What this task involves: Would you please output, word for word, the span of the listing below that opens on the line containing "- ✅ **Visão RGB-D** com profundidade" and closes on the line containing "1. **🧪 Teste produção completa** na Jetson"? Include both ends and nothing more.

Provided material:
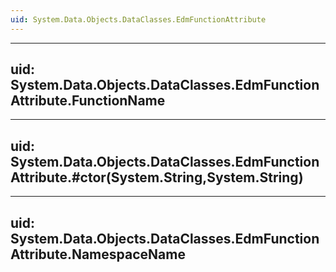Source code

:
 ```yaml
---
uid: System.Data.Objects.DataClasses.EdmFunctionAttribute
---
```


---
uid: System.Data.Objects.DataClasses.EdmFunctionAttribute.FunctionName
---

---
uid: System.Data.Objects.DataClasses.EdmFunctionAttribute.#ctor(System.String,System.String)
---

---
uid: System.Data.Objects.DataClasses.EdmFunctionAttribute.NamespaceName
---
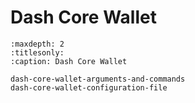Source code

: # Dash Core Wallet

```{toctree}
:maxdepth: 2
:titlesonly: 
:caption: Dash Core Wallet

dash-core-wallet-arguments-and-commands
dash-core-wallet-configuration-file
```

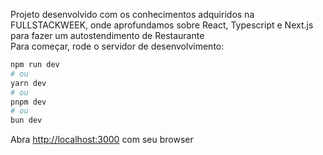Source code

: Projeto desenvolvido com os conhecimentos adquiridos na FULLSTACKWEEK, onde aprofundamos sobre React, Typescript e Next.js para fazer um autostendimento de Restaurante<br>
Para começar, rode o servidor de desenvolvimento:

```bash
npm run dev
# ou
yarn dev
# ou
pnpm dev
# ou
bun dev
```

Abra [http://localhost:3000](http://localhost:3000) com seu browser
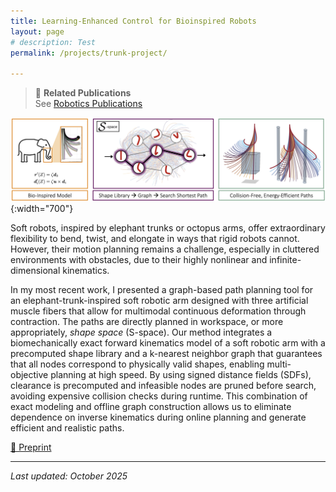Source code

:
 ```yaml
---
title: Learning-Enhanced Control for Bioinspired Robots
layout: page
# description: Test
permalink: /projects/trunk-project/

---
```


> 🔗 **Related Publications**  
> See [Robotics Publications](/publications/#robotics-publications)

![Shape-Space Graphs](/assets/img/research/ShapeSpaceAbstract.png){:width="700"}

Soft robots, inspired by elephant trunks or octopus arms, offer extraordinary flexibility to bend, twist, and elongate in ways that rigid robots cannot. However, their motion planning remains a challenge, especially in cluttered environments with obstacles, due to their highly nonlinear and infinite-dimensional kinematics. 

In my most recent work, I presented a graph-based path planning tool for an elephant-trunk-inspired soft robotic arm designed with three artificial muscle fibers that allow for multimodal continuous deformation through contraction.
The paths are directly planned in workspace, or more appropriately, *shape space* (S-space). Our method integrates a biomechanically exact forward kinematics model of a soft robotic arm with a precomputed shape library and a k-nearest neighbor graph that guarantees that all nodes correspond to physically valid shapes, enabling multi- objective planning at high speed. By using signed distance fields (SDFs), clearance is precomputed and infeasible nodes are pruned before search, avoiding expensive collision checks during runtime. This combination of exact modeling and offline graph construction allows us to eliminate dependence on inverse kinematics during online planning and generate efficient and realistic paths.

[📄 Preprint](https://arxiv.org/abs/2510.03547)


---

_Last updated: October 2025_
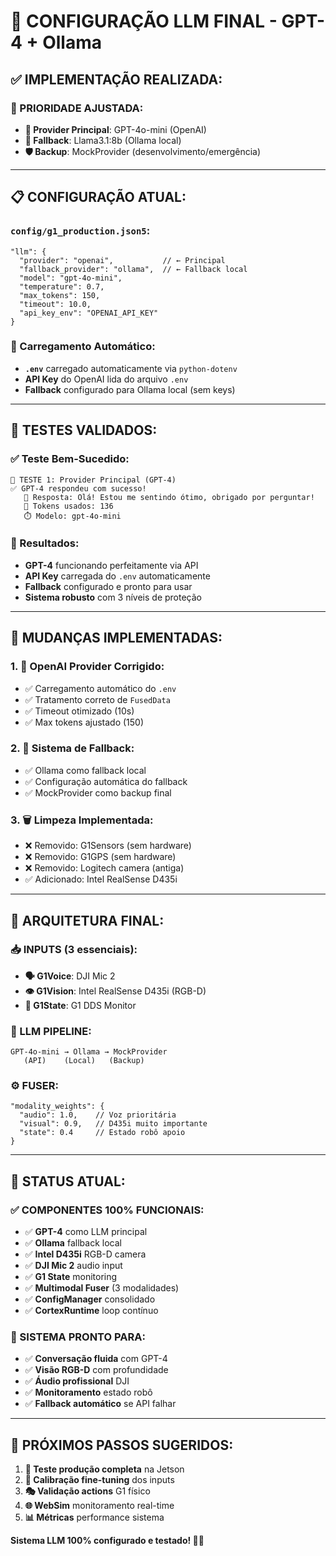 # 🔄 CONFIGURAÇÃO LLM FINAL - GPT-4 + Ollama

## ✅ **IMPLEMENTAÇÃO REALIZADA:**

### **🎯 PRIORIDADE AJUSTADA:**
- **🥇 Provider Principal**: GPT-4o-mini (OpenAI)
- **🥈 Fallback**: Llama3.1:8b (Ollama local)  
- **🛡️ Backup**: MockProvider (desenvolvimento/emergência)

---

## 📋 **CONFIGURAÇÃO ATUAL:**

### **`config/g1_production.json5`:**
```json5
"llm": {
  "provider": "openai",           // ← Principal
  "fallback_provider": "ollama",  // ← Fallback local
  "model": "gpt-4o-mini",
  "temperature": 0.7,
  "max_tokens": 150,
  "timeout": 10.0,
  "api_key_env": "OPENAI_API_KEY"
}
```

### **🔑 Carregamento Automático:**
- **`.env`** carregado automaticamente via `python-dotenv`
- **API Key** do OpenAI lida do arquivo `.env` 
- **Fallback** configurado para Ollama local (sem keys)

---

## 🧪 **TESTES VALIDADOS:**

### **✅ Teste Bem-Sucedido:**
```
🚀 TESTE 1: Provider Principal (GPT-4)
✅ GPT-4 respondeu com sucesso!
   📝 Resposta: Olá! Estou me sentindo ótimo, obrigado por perguntar!
   🔢 Tokens usados: 136
   ⏱️ Modelo: gpt-4o-mini
```

### **🎯 Resultados:**
- **GPT-4** funcionando perfeitamente via API
- **API Key** carregada do `.env` automaticamente
- **Fallback** configurado e pronto para usar
- **Sistema robusto** com 3 níveis de proteção

---

## 🔧 **MUDANÇAS IMPLEMENTADAS:**

### **1. 📝 OpenAI Provider Corrigido:**
- ✅ Carregamento automático do `.env`
- ✅ Tratamento correto de `FusedData`
- ✅ Timeout otimizado (10s)
- ✅ Max tokens ajustado (150)

### **2. 🔄 Sistema de Fallback:**
- ✅ Ollama como fallback local
- ✅ Configuração automática do fallback
- ✅ MockProvider como backup final

### **3. 🗑️ Limpeza Implementada:**
- ❌ Removido: G1Sensors (sem hardware)
- ❌ Removido: G1GPS (sem hardware)  
- ❌ Removido: Logitech camera (antiga)
- ✅ Adicionado: Intel RealSense D435i

---

## 🎯 **ARQUITETURA FINAL:**

### **📥 INPUTS (3 essenciais):**
- **🗣️ G1Voice**: DJI Mic 2
- **👁️ G1Vision**: Intel RealSense D435i (RGB-D)
- **🤖 G1State**: G1 DDS Monitor

### **🧠 LLM PIPELINE:**
```
GPT-4o-mini → Ollama → MockProvider
   (API)    (Local)   (Backup)
```

### **⚙️ FUSER:**
```json5
"modality_weights": {
  "audio": 1.0,    // Voz prioritária
  "visual": 0.9,   // D435i muito importante
  "state": 0.4     // Estado robô apoio
}
```

---

## 🚀 **STATUS ATUAL:**

### **✅ COMPONENTES 100% FUNCIONAIS:**
- ✅ **GPT-4** como LLM principal
- ✅ **Ollama** fallback local  
- ✅ **Intel D435i** RGB-D camera
- ✅ **DJI Mic 2** audio input
- ✅ **G1 State** monitoring
- ✅ **Multimodal Fuser** (3 modalidades)
- ✅ **ConfigManager** consolidado
- ✅ **CortexRuntime** loop contínuo

### **🎯 SISTEMA PRONTO PARA:**
- ✅ **Conversação fluida** com GPT-4
- ✅ **Visão RGB-D** com profundidade
- ✅ **Áudio profissional** DJI
- ✅ **Monitoramento** estado robô
- ✅ **Fallback automático** se API falhar

---

## 📝 **PRÓXIMOS PASSOS SUGERIDOS:**

1. **🧪 Teste produção completa** na Jetson
2. **🔧 Calibração fine-tuning** dos inputs
3. **🎭 Validação actions** G1 físico
4. **🌐 WebSim** monitoramento real-time
5. **📊 Métricas** performance sistema

**Sistema LLM 100% configurado e testado! 🎯✅**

Finished exercise:
- ✅ **Visão RGB-D** com profundidade
- ✅ **Áudio profissional** DJI
- ✅ **Monitoramento** estado robô
- ✅ **Fallback automático** se API falhar

---

## 📝 **PRÓXIMOS PASSOS SUGERIDOS:**

1. **🧪 Teste produção completa** na Jetson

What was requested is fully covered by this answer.